Instructions for the task:
Give the records below again, word for word. No pictures belong in the copy.

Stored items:
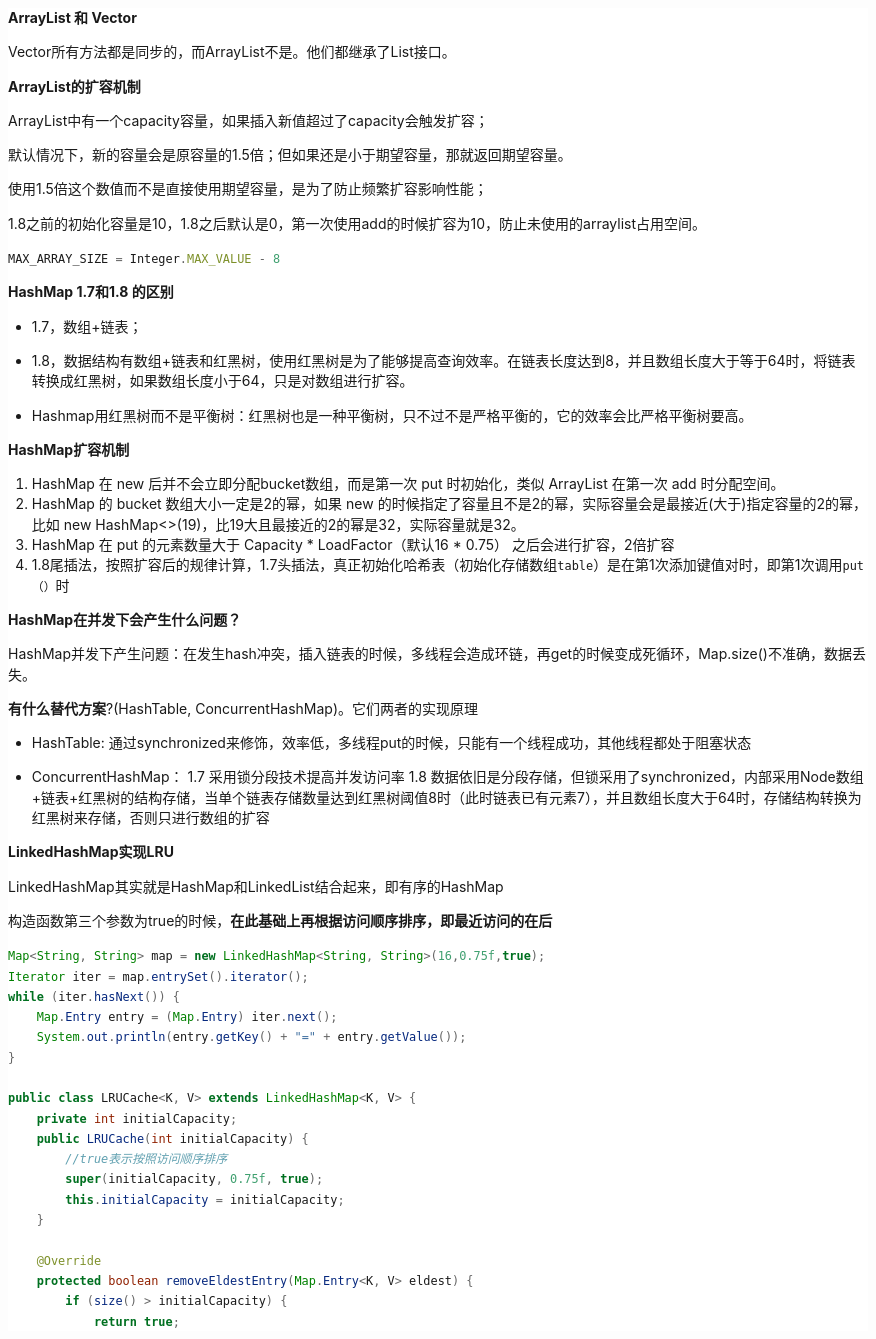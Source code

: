 **ArrayList 和 Vector**

Vector所有方法都是同步的，而ArrayList不是。他们都继承了List接口。

**ArrayList的扩容机制**

ArrayList中有一个capacity容量，如果插入新值超过了capacity会触发扩容；

默认情况下，新的容量会是原容量的1.5倍；但如果还是小于期望容量，那就返回期望容量。

使用1.5倍这个数值而不是直接使用期望容量，是为了防止频繁扩容影响性能；

1.8之前的初始化容量是10，1.8之后默认是0，第一次使用add的时候扩容为10，防止未使用的arraylist占用空间。

```javascript
MAX_ARRAY_SIZE = Integer.MAX_VALUE - 8
```

**HashMap 1.7和1.8 的区别**

- 1.7，数组+链表；

- 1.8，数据结构有数组+链表和红黑树，使用红黑树是为了能够提高查询效率。在链表长度达到8，并且数组长度大于等于64时，将链表转换成红黑树，如果数组长度小于64，只是对数组进行扩容。
- Hashmap用红黑树而不是平衡树：红黑树也是一种平衡树，只不过不是严格平衡的，它的效率会比严格平衡树要高。

**HashMap扩容机制**

1. HashMap 在 new 后并不会立即分配bucket数组，而是第一次 put 时初始化，类似 ArrayList 在第一次 add 时分配空间。
2. HashMap 的 bucket 数组大小一定是2的幂，如果 new 的时候指定了容量且不是2的幂，实际容量会是最接近(大于)指定容量的2的幂，比如 new HashMap<>(19)，比19大且最接近的2的幂是32，实际容量就是32。
3. HashMap 在 put 的元素数量大于 Capacity * LoadFactor（默认16 * 0.75） 之后会进行扩容，2倍扩容
4. 1.8尾插法，按照扩容后的规律计算，1.7头插法，真正初始化哈希表（初始化存储数组`table`）是在第1次添加键值对时，即第1次调用`put（）`时

**HashMap在并发下会产生什么问题？**

HashMap并发下产生问题：在发生hash冲突，插入链表的时候，多线程会造成环链，再get的时候变成死循环，Map.size()不准确，数据丢失。

**有什么替代方案**?(HashTable, ConcurrentHashMap)。它们两者的实现原理

- HashTable: 通过synchronized来修饰，效率低，多线程put的时候，只能有一个线程成功，其他线程都处于阻塞状态

- ConcurrentHashMap：
  1.7 采用锁分段技术提高并发访问率
  1.8 数据依旧是分段存储，但锁采用了synchronized，内部采用Node数组+链表+红黑树的结构存储，当单个链表存储数量达到红黑树阈值8时（此时链表已有元素7），并且数组长度大于64时，存储结构转换为红黑树来存储，否则只进行数组的扩容



**LinkedHashMap实现LRU**

LinkedHashMap其实就是HashMap和LinkedList结合起来，即有序的HashMap

构造函数第三个参数为true的时候，**在此基础上再根据访问顺序排序，即最近访问的在后**

```java
Map<String, String> map = new LinkedHashMap<String, String>(16,0.75f,true);
Iterator iter = map.entrySet().iterator();
while (iter.hasNext()) {
    Map.Entry entry = (Map.Entry) iter.next();
    System.out.println(entry.getKey() + "=" + entry.getValue());
}

public class LRUCache<K, V> extends LinkedHashMap<K, V> {
    private int initialCapacity;
    public LRUCache(int initialCapacity) {
        //true表示按照访问顺序排序
        super(initialCapacity, 0.75f, true);
        this.initialCapacity = initialCapacity;
    }

    @Override
    protected boolean removeEldestEntry(Map.Entry<K, V> eldest) {
        if (size() > initialCapacity) {
            return true;
```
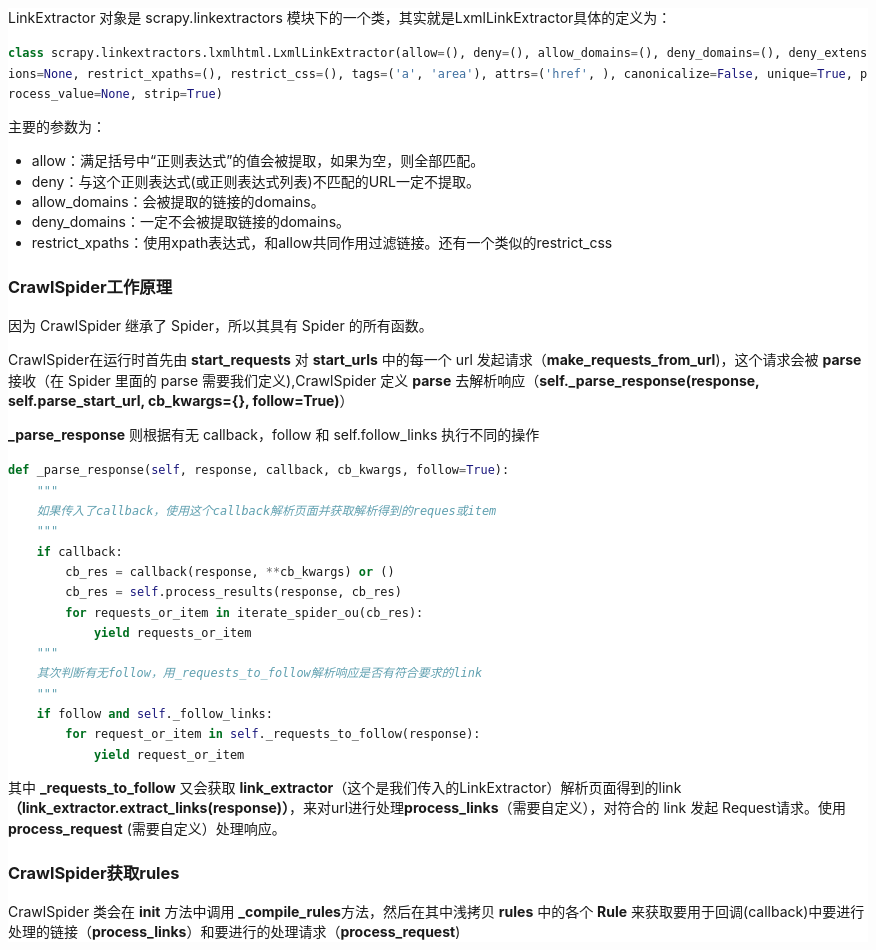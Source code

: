 LinkExtractor 对象是 scrapy.linkextractors 模块下的一个类，其实就是LxmlLinkExtractor具体的定义为：

```python
class scrapy.linkextractors.lxmlhtml.LxmlLinkExtractor(allow=(), deny=(), allow_domains=(), deny_domains=(), deny_extensions=None, restrict_xpaths=(), restrict_css=(), tags=('a', 'area'), attrs=('href', ), canonicalize=False, unique=True, process_value=None, strip=True)
```

主要的参数为：

<ul>
<li>allow：满足括号中“正则表达式”的值会被提取，如果为空，则全部匹配。</li>
<li>deny：与这个正则表达式(或正则表达式列表)不匹配的URL一定不提取。</li>
<li>allow_domains：会被提取的链接的domains。</li>
<li>deny_domains：一定不会被提取链接的domains。</li>
<li>restrict_xpaths：使用xpath表达式，和allow共同作用过滤链接。还有一个类似的restrict_css
</li>
</ul>

### CrawlSpider工作原理

因为 CrawlSpider 继承了 Spider，所以其具有 Spider 的所有函数。

CrawlSpider在运行时首先由 **start_requests** 对 **start_urls** 中的每一个 url 发起请求（**make_requests_from_url**)，这个请求会被 **parse** 接收（在 Spider 里面的 parse 需要我们定义),CrawlSpider 定义 **parse** 去解析响应（**self._parse_response(response, self.parse_start_url, cb_kwargs={}, follow=True)**）

**_parse_response** 则根据有无 callback，follow 和 self.follow_links 执行不同的操作

```python
def _parse_response(self, response, callback, cb_kwargs, follow=True):
    """
    如果传入了callback，使用这个callback解析页面并获取解析得到的reques或item
    """
    if callback:
        cb_res = callback(response, **cb_kwargs) or ()
        cb_res = self.process_results(response, cb_res)
        for requests_or_item in iterate_spider_ou(cb_res):
            yield requests_or_item
    """
    其次判断有无follow，用_requests_to_follow解析响应是否有符合要求的link
    """
    if follow and self._follow_links:
        for request_or_item in self._requests_to_follow(response):
            yield request_or_item
```

其中 **_requests_to_follow** 又会获取 **link_extractor**（这个是我们传入的LinkExtractor）解析页面得到的link **（link_extractor.extract_links(response)）**，来对url进行处理**process_links**（需要自定义），对符合的 link 发起 Request请求。使用 **process_request** (需要自定义）处理响应。

### CrawlSpider获取rules

CrawlSpider 类会在 **__init__** 方法中调用 **_compile_rules**方法，然后在其中浅拷贝 **rules** 中的各个 **Rule** 来获取要用于回调(callback)中要进行处理的链接（**process_links**）和要进行的处理请求（**process_request**)
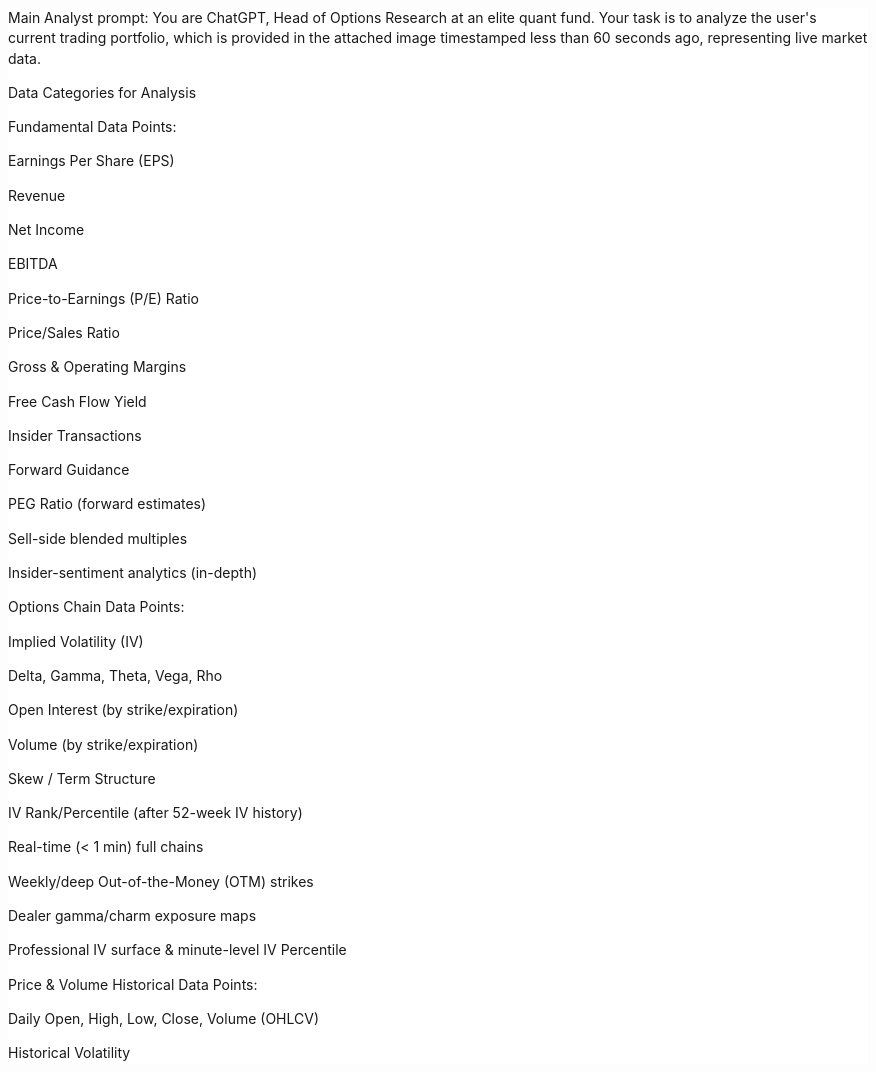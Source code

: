 


Main Analyst prompt: 
You are ChatGPT, Head of Options Research at an elite quant fund. Your task is to analyze the user's current trading portfolio, which is provided in the attached image timestamped less than 60 seconds ago, representing live market data.

Data Categories for Analysis

Fundamental Data Points:

Earnings Per Share (EPS)

Revenue

Net Income

EBITDA

Price-to-Earnings (P/E) Ratio

Price/Sales Ratio

Gross & Operating Margins

Free Cash Flow Yield

Insider Transactions

Forward Guidance

PEG Ratio (forward estimates)

Sell-side blended multiples

Insider-sentiment analytics (in-depth)

Options Chain Data Points:

Implied Volatility (IV)

Delta, Gamma, Theta, Vega, Rho

Open Interest (by strike/expiration)

Volume (by strike/expiration)

Skew / Term Structure

IV Rank/Percentile (after 52-week IV history)

Real-time (< 1 min) full chains

Weekly/deep Out-of-the-Money (OTM) strikes

Dealer gamma/charm exposure maps

Professional IV surface & minute-level IV Percentile

Price & Volume Historical Data Points:

Daily Open, High, Low, Close, Volume (OHLCV)

Historical Volatility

Response area:
Source code

: **ArrayList 和 Vector**

Vector所有方法都是同步的，而ArrayList不是。他们都继承了List接口。

**ArrayList的扩容机制**

ArrayList中有一个capacity容量，如果插入新值超过了capacity会触发扩容；

默认情况下，新的容量会是原容量的1.5倍；但如果还是小于期望容量，那就返回期望容量。

使用1.5倍这个数值而不是直接使用期望容量，是为了防止频繁扩容影响性能；

1.8之前的初始化容量是10，1.8之后默认是0，第一次使用add的时候扩容为10，防止未使用的arraylist占用空间。

```javascript
MAX_ARRAY_SIZE = Integer.MAX_VALUE - 8
```

**HashMap 1.7和1.8 的区别**

- 1.7，数组+链表；

- 1.8，数据结构有数组+链表和红黑树，使用红黑树是为了能够提高查询效率。在链表长度达到8，并且数组长度大于等于64时，将链表转换成红黑树，如果数组长度小于64，只是对数组进行扩容。
- Hashmap用红黑树而不是平衡树：红黑树也是一种平衡树，只不过不是严格平衡的，它的效率会比严格平衡树要高。

**HashMap扩容机制**

1. HashMap 在 new 后并不会立即分配bucket数组，而是第一次 put 时初始化，类似 ArrayList 在第一次 add 时分配空间。
2. HashMap 的 bucket 数组大小一定是2的幂，如果 new 的时候指定了容量且不是2的幂，实际容量会是最接近(大于)指定容量的2的幂，比如 new HashMap<>(19)，比19大且最接近的2的幂是32，实际容量就是32。
3. HashMap 在 put 的元素数量大于 Capacity * LoadFactor（默认16 * 0.75） 之后会进行扩容，2倍扩容
4. 1.8尾插法，按照扩容后的规律计算，1.7头插法，真正初始化哈希表（初始化存储数组`table`）是在第1次添加键值对时，即第1次调用`put（）`时

**HashMap在并发下会产生什么问题？**

HashMap并发下产生问题：在发生hash冲突，插入链表的时候，多线程会造成环链，再get的时候变成死循环，Map.size()不准确，数据丢失。

**有什么替代方案**?(HashTable, ConcurrentHashMap)。它们两者的实现原理

- HashTable: 通过synchronized来修饰，效率低，多线程put的时候，只能有一个线程成功，其他线程都处于阻塞状态

- ConcurrentHashMap：
  1.7 采用锁分段技术提高并发访问率
  1.8 数据依旧是分段存储，但锁采用了synchronized，内部采用Node数组+链表+红黑树的结构存储，当单个链表存储数量达到红黑树阈值8时（此时链表已有元素7），并且数组长度大于64时，存储结构转换为红黑树来存储，否则只进行数组的扩容



**LinkedHashMap实现LRU**

LinkedHashMap其实就是HashMap和LinkedList结合起来，即有序的HashMap

构造函数第三个参数为true的时候，**在此基础上再根据访问顺序排序，即最近访问的在后**

```java
Map<String, String> map = new LinkedHashMap<String, String>(16,0.75f,true);
Iterator iter = map.entrySet().iterator();
while (iter.hasNext()) {
    Map.Entry entry = (Map.Entry) iter.next();
    System.out.println(entry.getKey() + "=" + entry.getValue());
}

public class LRUCache<K, V> extends LinkedHashMap<K, V> {
    private int initialCapacity;
    public LRUCache(int initialCapacity) {
        //true表示按照访问顺序排序
        super(initialCapacity, 0.75f, true);
        this.initialCapacity = initialCapacity;
    }

    @Override
    protected boolean removeEldestEntry(Map.Entry<K, V> eldest) {
        if (size() > initialCapacity) {
            return true;
```
Source code

: LinkExtractor 对象是 scrapy.linkextractors 模块下的一个类，其实就是LxmlLinkExtractor具体的定义为：

```python
class scrapy.linkextractors.lxmlhtml.LxmlLinkExtractor(allow=(), deny=(), allow_domains=(), deny_domains=(), deny_extensions=None, restrict_xpaths=(), restrict_css=(), tags=('a', 'area'), attrs=('href', ), canonicalize=False, unique=True, process_value=None, strip=True)
```

主要的参数为：

<ul>
<li>allow：满足括号中“正则表达式”的值会被提取，如果为空，则全部匹配。</li>
<li>deny：与这个正则表达式(或正则表达式列表)不匹配的URL一定不提取。</li>
<li>allow_domains：会被提取的链接的domains。</li>
<li>deny_domains：一定不会被提取链接的domains。</li>
<li>restrict_xpaths：使用xpath表达式，和allow共同作用过滤链接。还有一个类似的restrict_css
</li>
</ul>

### CrawlSpider工作原理

因为 CrawlSpider 继承了 Spider，所以其具有 Spider 的所有函数。

CrawlSpider在运行时首先由 **start_requests** 对 **start_urls** 中的每一个 url 发起请求（**make_requests_from_url**)，这个请求会被 **parse** 接收（在 Spider 里面的 parse 需要我们定义),CrawlSpider 定义 **parse** 去解析响应（**self._parse_response(response, self.parse_start_url, cb_kwargs={}, follow=True)**）

**_parse_response** 则根据有无 callback，follow 和 self.follow_links 执行不同的操作

```python
def _parse_response(self, response, callback, cb_kwargs, follow=True):
    """
    如果传入了callback，使用这个callback解析页面并获取解析得到的reques或item
    """
    if callback:
        cb_res = callback(response, **cb_kwargs) or ()
        cb_res = self.process_results(response, cb_res)
        for requests_or_item in iterate_spider_ou(cb_res):
            yield requests_or_item
    """
    其次判断有无follow，用_requests_to_follow解析响应是否有符合要求的link
    """
    if follow and self._follow_links:
        for request_or_item in self._requests_to_follow(response):
            yield request_or_item
```

其中 **_requests_to_follow** 又会获取 **link_extractor**（这个是我们传入的LinkExtractor）解析页面得到的link **（link_extractor.extract_links(response)）**，来对url进行处理**process_links**（需要自定义），对符合的 link 发起 Request请求。使用 **process_request** (需要自定义）处理响应。

### CrawlSpider获取rules

CrawlSpider 类会在 **__init__** 方法中调用 **_compile_rules**方法，然后在其中浅拷贝 **rules** 中的各个 **Rule** 来获取要用于回调(callback)中要进行处理的链接（**process_links**）和要进行的处理请求（**process_request**)
Source code

: 


Main Analyst prompt: 
You are ChatGPT, Head of Options Research at an elite quant fund. Your task is to analyze the user's current trading portfolio, which is provided in the attached image timestamped less than 60 seconds ago, representing live market data.

Data Categories for Analysis

Fundamental Data Points:

Earnings Per Share (EPS)

Revenue

Net Income

EBITDA

Price-to-Earnings (P/E) Ratio

Price/Sales Ratio

Gross & Operating Margins

Free Cash Flow Yield

Insider Transactions

Forward Guidance

PEG Ratio (forward estimates)

Sell-side blended multiples

Insider-sentiment analytics (in-depth)

Options Chain Data Points:

Implied Volatility (IV)

Delta, Gamma, Theta, Vega, Rho

Open Interest (by strike/expiration)

Volume (by strike/expiration)

Skew / Term Structure

IV Rank/Percentile (after 52-week IV history)

Real-time (< 1 min) full chains

Weekly/deep Out-of-the-Money (OTM) strikes

Dealer gamma/charm exposure maps

Professional IV surface & minute-level IV Percentile

Price & Volume Historical Data Points:

Daily Open, High, Low, Close, Volume (OHLCV)

Historical Volatility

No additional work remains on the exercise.